LOL! Ok!
This issue is not how to make money.
Yes I do work! LOL. I actually work 2 jobs. But they are both part time and I cannot do any more than that because of an medical condition for which I am taking care of myself with no assistance or insurance or anything whatsoever. The money I make is little because I had to focus on finding an employer that would be willing to be adjustable to my situation rather than going for the job making big bucks but getting fired due to absenteeism as a result of the condition I have.
And if there was a solution to my isolation problem, or people I could turn to, I would gladly to that. Why would I deliberately complicate my life? If I had friends or family to go to, that's probably where I would be right now, but it's not the case, and I'm trrying to find a way to get a support network for myself, because I haven't had any and I've had to deal with everything myself. The reason why I am asking about making friends with no money is because I am quite well aware of my financial situation and my budget does not allow for any sort of entertainment spendings or going clubbing or doing whatever it is that the majority of people do to spend time together. That's' why I haven't had any friends in the past 2 years. My wallet cannot keep up. And so I had to withdraw myself from that social life. I had to choose between waste money in a nightclub just because people don't have the creativity to do anything else, or invest money in my health so that one day, I could go back to having a good full-time job and not having to worry about getting fired because I have a health problem that still exist and will come in the way of my performance.
Now I understand that I've made a choice here, but I don't think I should punished for wanting to take care of my health. But it really feels like hell everyday, because I can't afford a social life, even though I'm working. And the work that I do right now is that what I would normally, but after 2 years on welfare and finally getting out of it because it was making things worst and doing absolutely nothing good for me, I had t get out of that and cleaning toilets right now and working a few hours from is the best I can do without the stress of wondering if I will still have a job tomorrow. That kinda stress is priceless and if I have to put up with only making 8 bucks an hour, just so I know that my boss is understanding and won't fire me if I miss 3-4 days a months, then so beat it. It sure beats being on welfare and being constantly reminded that you're scum, even though you're not. So I learn my lessen and I'd rather work for a slave master than being on welfare.

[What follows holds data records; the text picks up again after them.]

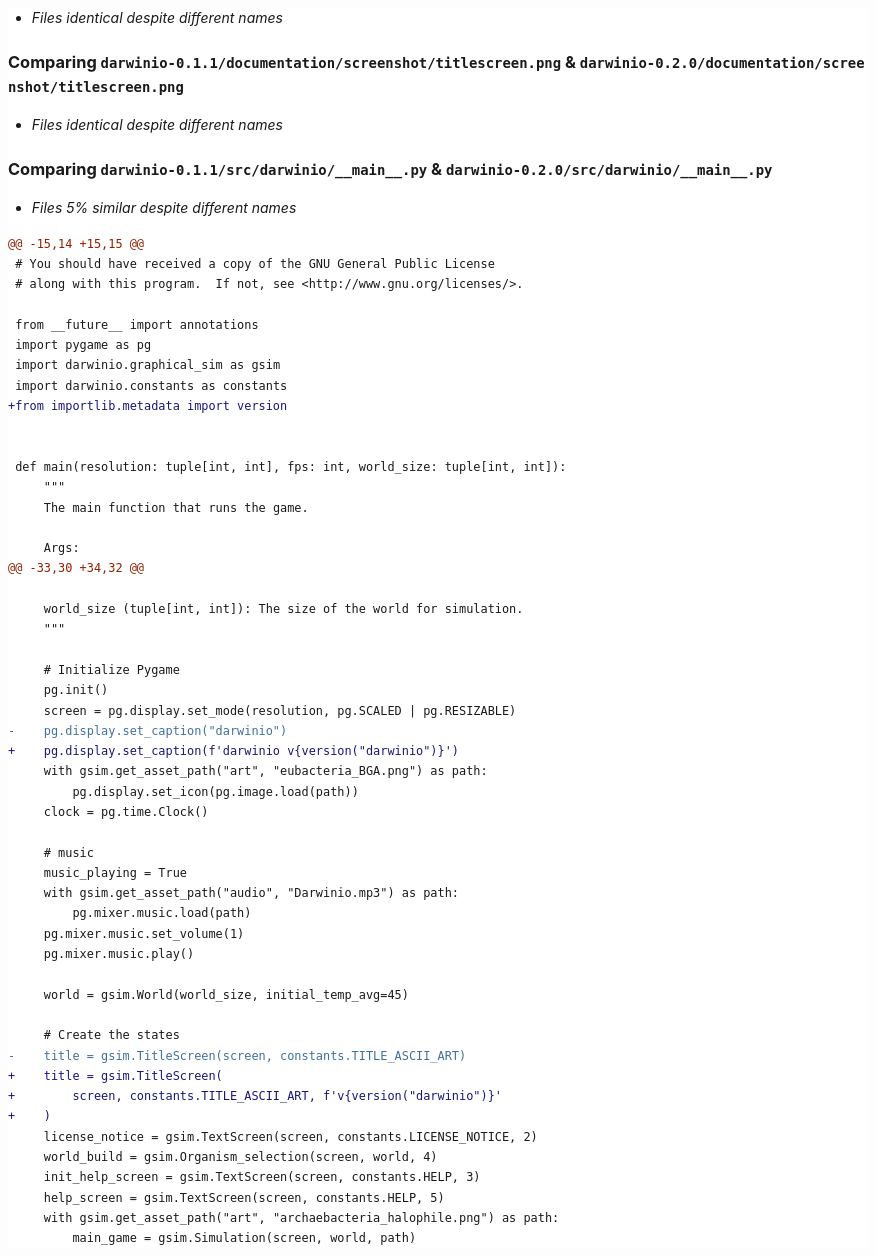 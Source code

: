  * *Files identical despite different names*

### Comparing `darwinio-0.1.1/documentation/screenshot/titlescreen.png` & `darwinio-0.2.0/documentation/screenshot/titlescreen.png`

 * *Files identical despite different names*

### Comparing `darwinio-0.1.1/src/darwinio/__main__.py` & `darwinio-0.2.0/src/darwinio/__main__.py`

 * *Files 5% similar despite different names*

```diff
@@ -15,14 +15,15 @@
 # You should have received a copy of the GNU General Public License
 # along with this program.  If not, see <http://www.gnu.org/licenses/>.
 
 from __future__ import annotations
 import pygame as pg
 import darwinio.graphical_sim as gsim
 import darwinio.constants as constants
+from importlib.metadata import version
 
 
 def main(resolution: tuple[int, int], fps: int, world_size: tuple[int, int]):
     """
     The main function that runs the game.
 
     Args:
@@ -33,30 +34,32 @@
 
     world_size (tuple[int, int]): The size of the world for simulation.
     """
 
     # Initialize Pygame
     pg.init()
     screen = pg.display.set_mode(resolution, pg.SCALED | pg.RESIZABLE)
-    pg.display.set_caption("darwinio")
+    pg.display.set_caption(f'darwinio v{version("darwinio")}')
     with gsim.get_asset_path("art", "eubacteria_BGA.png") as path:
         pg.display.set_icon(pg.image.load(path))
     clock = pg.time.Clock()
 
     # music
     music_playing = True
     with gsim.get_asset_path("audio", "Darwinio.mp3") as path:
         pg.mixer.music.load(path)
     pg.mixer.music.set_volume(1)
     pg.mixer.music.play()
 
     world = gsim.World(world_size, initial_temp_avg=45)
 
     # Create the states
-    title = gsim.TitleScreen(screen, constants.TITLE_ASCII_ART)
+    title = gsim.TitleScreen(
+        screen, constants.TITLE_ASCII_ART, f'v{version("darwinio")}'
+    )
     license_notice = gsim.TextScreen(screen, constants.LICENSE_NOTICE, 2)
     world_build = gsim.Organism_selection(screen, world, 4)
     init_help_screen = gsim.TextScreen(screen, constants.HELP, 3)
     help_screen = gsim.TextScreen(screen, constants.HELP, 5)
     with gsim.get_asset_path("art", "archaebacteria_halophile.png") as path:
         main_game = gsim.Simulation(screen, world, path)
```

Moving back with parents is not an options. I have an abusive father and that's why I had to be on my own. I'd rather get beaten by society (not that i like, but again, I had to make a choice), then beaten by my own blood and having to live in that everyday, which, doesn't do anything to aid in a social anyway, so moving back to parents would 1 millions steps backwards for me. And they're broke too anyway!

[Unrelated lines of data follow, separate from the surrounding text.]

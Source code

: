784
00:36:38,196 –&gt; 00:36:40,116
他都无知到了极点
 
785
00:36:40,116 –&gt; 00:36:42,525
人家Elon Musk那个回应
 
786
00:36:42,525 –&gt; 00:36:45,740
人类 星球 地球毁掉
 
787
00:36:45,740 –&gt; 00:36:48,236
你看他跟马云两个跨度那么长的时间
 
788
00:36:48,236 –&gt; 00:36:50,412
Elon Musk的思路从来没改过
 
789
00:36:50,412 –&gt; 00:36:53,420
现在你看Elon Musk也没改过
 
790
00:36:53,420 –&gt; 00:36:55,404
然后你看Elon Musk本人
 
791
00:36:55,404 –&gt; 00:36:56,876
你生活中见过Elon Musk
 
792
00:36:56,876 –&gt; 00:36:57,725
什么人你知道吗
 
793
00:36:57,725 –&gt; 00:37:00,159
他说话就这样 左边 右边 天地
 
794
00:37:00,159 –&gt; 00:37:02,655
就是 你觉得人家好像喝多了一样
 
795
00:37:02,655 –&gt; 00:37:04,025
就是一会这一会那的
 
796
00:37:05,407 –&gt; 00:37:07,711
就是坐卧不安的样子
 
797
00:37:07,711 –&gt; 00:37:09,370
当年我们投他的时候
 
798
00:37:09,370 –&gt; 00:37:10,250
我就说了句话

So see, I'm not asking this because I'm too dumb to go for the obvious solutions (like get a job and move with friends). My situation right now, is as good as it gets and I'm coming out of a really messed up relationship finally and my finances are taking a real good blow out of it, so it's not that simple. I need to get really creative in how I'm going to pull through this and with that's happening right now and all the other problems I have to find solutions for, I was really hoping for some creative options. Not the, "Duh! Get a job!!". LOL. I don't need to go on a discussion board to figure out that I need to get a job. Maybe some people do....who knows?

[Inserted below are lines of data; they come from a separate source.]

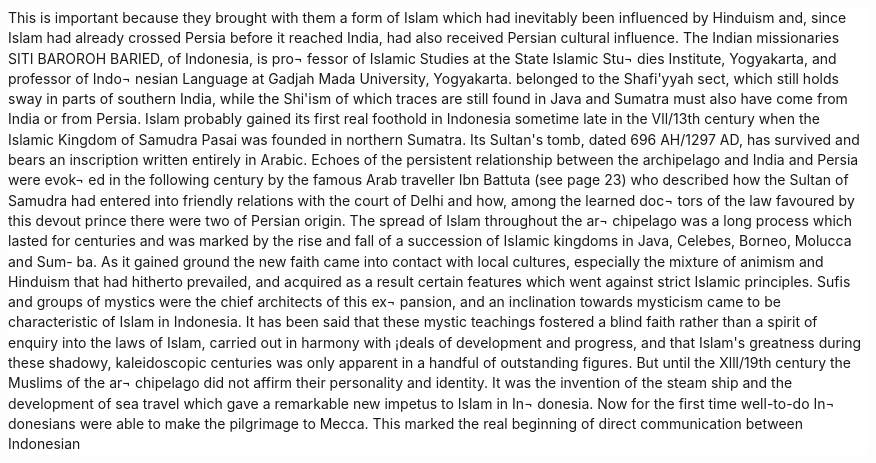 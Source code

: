 This is important because they brought with
them a form of Islam which had inevitably
been influenced by Hinduism and, since
Islam had already crossed Persia before it
reached India, had also received Persian
cultural influence. The Indian missionaries
SITI BAROROH BARIED, of Indonesia, is pro¬
fessor of Islamic Studies at the State Islamic Stu¬
dies Institute, Yogyakarta, and professor of Indo¬
nesian Language at Gadjah Mada University,
Yogyakarta.
belonged to the Shafi'yyah sect, which still
holds sway in parts of southern India, while
the Shi'ism of which traces are still found in
Java and Sumatra must also have come
from India or from Persia.
Islam probably gained its first real
foothold in Indonesia sometime late in the
Vll/13th century when the Islamic Kingdom
of Samudra Pasai was founded in northern
Sumatra. Its Sultan's tomb, dated
696 AH/1297 AD, has survived and bears an
inscription written entirely in Arabic. Echoes
of the persistent relationship between the
archipelago and India and Persia were evok¬
ed in the following century by the famous
Arab traveller Ibn Battuta (see page 23) who
described how the Sultan of Samudra had
entered into friendly relations with the court
of Delhi and how, among the learned doc¬
tors of the law favoured by this devout
prince there were two of Persian origin.
The spread of Islam throughout the ar¬
chipelago was a long process which lasted
for centuries and was marked by the rise and
fall of a succession of Islamic kingdoms in
Java, Celebes, Borneo, Molucca and Sum-
ba. As it gained ground the new faith came
into contact with local cultures, especially
the mixture of animism and Hinduism that
had hitherto prevailed, and acquired as a
result certain features which went against
strict Islamic principles. Sufis and groups of
mystics were the chief architects of this ex¬
pansion, and an inclination towards
mysticism came to be characteristic of Islam
in Indonesia. It has been said that these
mystic teachings fostered a blind faith rather
than a spirit of enquiry into the laws of
Islam, carried out in harmony with ¡deals of
development and progress, and that Islam's
greatness during these shadowy,
kaleidoscopic centuries was only apparent in
a handful of outstanding figures. But until
the Xlll/19th century the Muslims of the ar¬
chipelago did not affirm their personality
and identity.
It was the invention of the steam ship and
the development of sea travel which gave a
remarkable new impetus to Islam in In¬
donesia. Now for the first time well-to-do In¬
donesians were able to make the pilgrimage
to Mecca. This marked the real beginning of
direct communication between Indonesian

Sorry, I just can't stop thinking how funny this it! Anyways!
Let's get creative!!!! No money, I'm working and doing my best, what's a woman to do....what's a woman to do!!! I know it turns people off when they see someone who can't keep up with their types of spendings. Where do I find those people like me who just don't care for clubbing, name brands, TV, movies and Souljah Boy (if I hear that superman song one more time........

! LOL). I'm 26 and I have no interest in people my age, but yet, I'm sure older people would say the same about me, so sometimes I'm afraid to approach them or get in that kind of circle because they'll think I'm just an immature little 26 year old who wants to talk about makeup, diets and American Idol. I'm just not like that.
I don't know. It's a frustrating situation. Everybody loves money right? Maybe I just need to stay isolated until I can afford to pay for friends, cuz that's what it is. You need to pay to have friends.